Напротив, на Востоке Леонтьев изрядно невзлюбил «братьев-славян» и их национализм. Он осознал, что мечта славянофилов-панславистов о том, что «славянские ручьи сольются в русском море» неосуществима. Образованный болгарин, получивший образование во французской школе, напялив фрак, немедленно начинал с презрением смотреть на Православие, на своих «диких» родителей, мечтать о европейских газетах и конституциях, а Россию если и уважал, то как сильную славянскую европейскую державу, которую можно использовать в своих интересах, а не как Третий Рим.
Леонтьев начинает даже ценить Османскую Империю и не одобряет попыток к скорейшему «освобождению» братьев-славян, так как ничего, кроме европеизации и русофобии (ибо Россия более не надобна), им это не принесет: «Без турецкого презервативного колпака разрушительное действие либерального европеизма станет сильнее».

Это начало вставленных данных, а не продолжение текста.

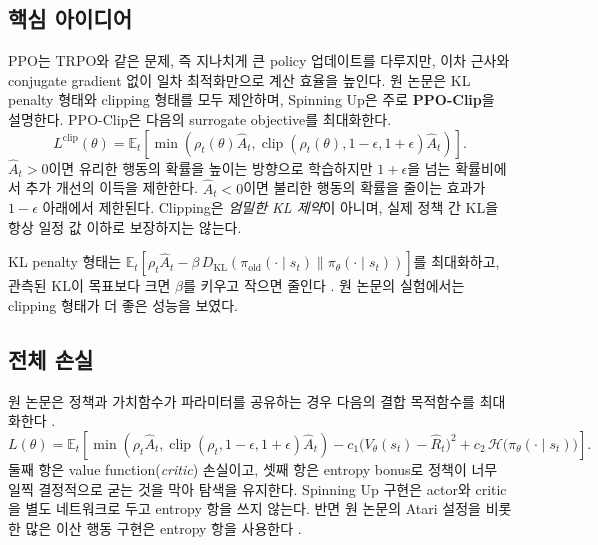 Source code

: \documentclass[11pt,a4paper]{article}
\newcommand{\E}{\mathbb{E}}
\newcommand{\KL}{D_{\mathrm{KL}}}
\newcommand{\clip}{\operatorname{clip}}
\begin{document}
\subsection{핵심 아이디어}
PPO는 TRPO와 같은 문제, 즉 지나치게 큰 policy 업데이트를 다루지만, 이차 근사와 conjugate gradient 없이 일차 최적화만으로 계산 효율을 높인다. 원 논문은 KL penalty 형태와 clipping 형태를 모두 제안하며, Spinning Up은 주로 \textbf{PPO-Clip}을 설명한다. PPO-Clip은 다음의 surrogate objective를 최대화한다.
\begin{equation}
 L^{\mathrm{clip}}(\theta)=\E_t\!\left[
 \min\left(\rho_t(\theta)\widehat A_t,
 \clip(\rho_t(\theta),1-\epsilon,1+\epsilon)\widehat A_t\right)
 \right].
\end{equation}
\(\widehat A_t>0\)이면 유리한 행동의 확률을 높이는 방향으로 학습하지만 \(1+\epsilon\)을 넘는 확률비에서 추가 개선의 이득을 제한한다. \(\widehat A_t<0\)이면 불리한 행동의 확률을 줄이는 효과가 \(1-\epsilon\) 아래에서 제한된다. Clipping은 \emph{엄밀한 KL 제약}이 아니며, 실제 정책 간 KL을 항상 일정 값 이하로 보장하지는 않는다.

KL penalty 형태는 \(\E_t[\rho_t\widehat A_t-\beta\,\KL(\pi_{\mathrm{old}}(\cdot\mid s_t)\|\pi_\theta(\cdot\mid s_t))]\)를 최대화하고, 관측된 KL이 목표보다 크면 \(\beta\)를 키우고 작으면 줄인다 \cite{ppo}. 원 논문의 실험에서는 clipping 형태가 더 좋은 성능을 보였다.

\subsection{전체 손실}
원 논문은 정책과 가치함수가 파라미터를 공유하는 경우 다음의 결합 목적함수를 최대화한다 \cite{ppo}.
\begin{equation}
 L(\theta)=\E_t\!\left[
 \min\left(\rho_t\widehat A_t,\clip(\rho_t,1-\epsilon,1+\epsilon)\widehat A_t\right)
 -c_1\bigl(V_\theta(s_t)-\widehat R_t\bigr)^2
 +c_2\,\mathcal H\bigl(\pi_\theta(\cdot\mid s_t)\bigr)\right].
\end{equation}
둘째 항은 value function(\emph{critic}) 손실이고, 셋째 항은 entropy bonus로 정책이 너무 일찍 결정적으로 굳는 것을 막아 탐색을 유지한다. Spinning Up 구현은 actor와 critic을 별도 네트워크로 두고 entropy 항을 쓰지 않는다. 반면 원 논문의 Atari 설정을 비롯한 많은 이산 행동 구현은 entropy 항을 사용한다 \cite{ppo,ppo-details}.
\end{document}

«При образовании того оборонительного союза государств, о котором я выше говорил, непременно выработается у юго-западных славян такая мысль, что крайнее государственное всеславянство может быть куплено только ослаблением русского единого государства, причем племена, более нас молодые, должны занять первенствующее место не только благодаря своей молодой нетерпимости, своей подавленной жажде жить и властвовать… Образование одного сплошного и всеславянского государства было бы началом падения Царства Русского. Слияние Славян в одно государство было бы кануном разложения России. „Русское море“ иссякло бы от слияния в нем „славянских ручьев“», — опасался К. Леонтьев.
Дипломатическую карьеру Леонтьева прерывает чудесное обращение к вере. В 1871 году консул, находясь в охваченной холерой области, внезапно заболевает. Было ли это действительно смертоносное заболевание или сильное расстройство, похожее на него, но Константин Николаевич в лихорадке и слабости был абсолютно уверен в том, что приходит так рано его смертный час.
Глядя на икону Божией Матери, только что подаренную русскими купцами и беззаботно повешенную на стену, он сперва кричит ей в исступлении и бреду: «Рано, матушка, рано! Ошиблась. Я бы мог ещё много сделать в жизни», а потом вспоминает детские молитвы и начинает умолять Богородицу спасти его и обещает принять монашество, если ему будет дарована жизнь. И почти в ту же минуту он вспоминает, что при себе у него опийная настойка — безальтернативный «антибиотик» той эпохи. С безошибочной точностью врача выбрав дозировку, Леонтьев засыпает и просыпается совершенно здоровым, навсегда уверенный, что призван к новой жизни чудом.
«Мне недоставало тогда сильного горя; не было и тени смирения, я верил в себя. Я был тогда гораздо счастливее, чем в юности, и потому я был крайне самодоволен. С [18]69 года внезапно начался перелом; удар следовал за ударом. Я впервые ясно почувствовал над собою какую-то высшую десницу и захотел этой деснице подчиниться и в ней найти опору от жесточайшей внутренней бури; я искал только формы общения с Богом. Естественнее всего было подчиниться в православной форме. Я поехал на Афон, чтобы попытаться стать настоящим православным; чтобы меня строгие монахи научили веровать. Я согласен был им подчиниться умом и волей. Между тем удары извне сами по себе продолжались всё более и более сильные; почва душевная была готова, и пришла, наконец, неожиданная минута, когда я, до тех пор вообще смелый, почувствовал незнакомый мне дотоле ужас, а не просто страх. Этот ужас был в одно и то же время и духовный и телесный; одновременно и ужас греха, и ужас смерти. А до этой минуты я ни того, ни другого сильно не чувствовал. Черта заветная была пройдена. Я стал бояться Бога и Церкви. С течением времени физический страх опять прошел, духовный же остался и всё вырастал», — так описывал К. Леонтьев новый произошедший с ним душевный поворот.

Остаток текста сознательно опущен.